A diphthong is a sequence of vowels, but not every sequence of vowels is a diphthong. In Japanese any sequence is permitted: ie ia uo ae oi etc., and each takes as long to say as any other two-syllable sequence like ike ane ori etc. So these sequences are not diphthongs. The key is that a diphthong is a single phoneme, that is the speakers feel it is a single sound, and makes a single syllable: as in bit bat beet bite boot bout, we don't notice in speech that some have one vowel, others two: all are a single syllable.
We should dispose of the idea that a sequence of letters is a diphthong. This is more correctly called a digraph: the vowel in beet and beat is a single long vowel, not a diphthong. Webster 1913 notes this, but shows its age in using rain as an example. For Scots, that is a pure long vowel; most other English speakers these days have a diphthong, as Seqram also notes.
Now to notation. Most languages, if they have diphthongs at all (about a third of them do), include ones of the type /ai/ and /au/, as in high and how; that is where a low vowel /a/ rises to a higher position near the roof of the mouth. The "rising" here is a literal raising of the tongue. The endpoint is either the vowel [I] as in bit, or [i] as in beet, which is slightly higher, but the two are phonetically close together.
They are also close to the glide consonant of you, yes, which in phonetic notation is written [j] (though [y] is also used, as in Seqram's expositions). So the precise sequences [aI] and [ai] and [aj] sound quite similar. A particular language or dialect may use one or the other, and it may depend on position too.
For example, in my own speech I use [aI] before a consonant and [aj] finally or before a vowel.
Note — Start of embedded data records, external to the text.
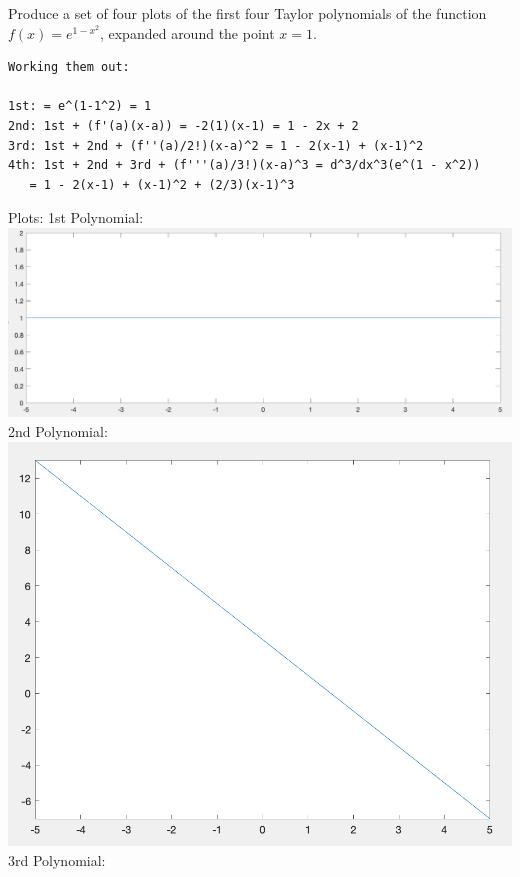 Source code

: \documentclass[12pt]{article}
\makeatletter
\theoremstyle{homework}
\newenvironment{exercise}[1]
{\def\@currentlabel{#1}\exercisecore}
{\endexercisecore}
\makeatother
\begin{document}
\begin{exercise}{Chapter 4: 18}
Produce a set of four plots of the first four Taylor polynomials of
the function $f(x)=e^{1-x^2}$, expanded around the point $x=1$.
\end{exercise}
\begin{verbatim}
Working them out: 

1st: = e^(1-1^2) = 1
2nd: 1st + (f'(a)(x-a)) = -2(1)(x-1) = 1 - 2x + 2
3rd: 1st + 2nd + (f''(a)/2!)(x-a)^2 = 1 - 2(x-1) + (x-1)^2
4th: 1st + 2nd + 3rd + (f'''(a)/3!)(x-a)^3 = d^3/dx^3(e^(1 - x^2)) 
   = 1 - 2(x-1) + (x-1)^2 + (2/3)(x-1)^3
\end{verbatim}
Plots:
\newline
1st Polynomial:
\newline
\includegraphics[scale=0.5]{1st.png}
\newline
2nd Polynomial:
\newline
\includegraphics[scale=0.5]{2nd.png}
\newline
3rd Polynomial:
\newline
\end{document}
But in the more conservative RP style of British speech, it is always [aI], and I may use that if I am speaking more carefully.
Somewhat lower than [I] is [e], and Latin had only [ae]. Welsh has both [ae] and [ai] and they can be used contrastively.
Anything I've said about /ai/ vs /aj/ applies equally well to /au/ vs /aw/. (Where I use square brackets I mean a precise shade of sound; slants enclose a broader approximation.)
To some extent this is just notational. In American phonetic writing, /ay/ and /aw/ are almost always used. It is less common elsewhere. In Arabic script, they are always written as if /ay/ and /aw/ too. The British usage of /ai/ and /au/ reflects the older RP speech.
Since writing the above I've found a study comparing how long the diphthongs are in the transitional phase between the start and end points: for English it's very high, something like 80% of the duration is spent in moving the tongue, while in Arabic it's very low, about 20%. This could well explain why the Arabic sounds are felt to end in consonants.
Rising and falling
Having said all this, I have to now say that
rising and
falling don't actually mean physical rise and fall of the
tongue, as in /ai/ and /au/. They refer to the fact that the /a/ component is the more
energetic, and the second component is a weaker
off-glide. We may notate them as /ái/ and /áu/. The
energy falls off. This is called a
falling diphthong.
I don't know of any language in which rising diphthongs /aí/ or /aú/ occur. (The Spanish name Raúl is two syllables, so doesn't count.) However we can see examples of the same vowel sequence changing historically from falling to rising.
French OI is now pronounced /wa/, yet clearly some five hundred years ago or before it was as in English: words borrowed from Middle French like royal still have the simple /ói/ diphthong in English. (And Shakespeare plays on French moi sounding like English moy, though the change had actually taken place earlier; perhaps Shakespeare's pronunciation of French was Anglicized, I'm not sure.) What happened is that /oi/, a normal falling diphthong /ói/, shifted to /óe/, then changed from falling to rising /oé/, which sounds rather like /we/. (It then continued to change to /wa/, though the aristocrats continued to say /we/ until the Revolution.)
Latin didn't have /oi/, but it had /oe/. This came from two sources: as transcription of Greek /oi/, and in native words after labial consonants /f/ /m/ /p/, as in /poena/ 'punishment'. The two sources are unconnected. (Original Latin /oi/ had changed to long /i/ before the classical period, as in /domini/ 'masters' from earlier /dominoi/.)
Probably what happened is that an original */pena/ developed a /w/ sound or a rounding of the vowel near it, because the consonant was labial. Then /poéna/ became /póena/, switching from rising to falling while keeping the same sequence. This gave a falling diphthong close enough to /ói/ that it could be used for Greek /oi/ once they started borrowing from Greek.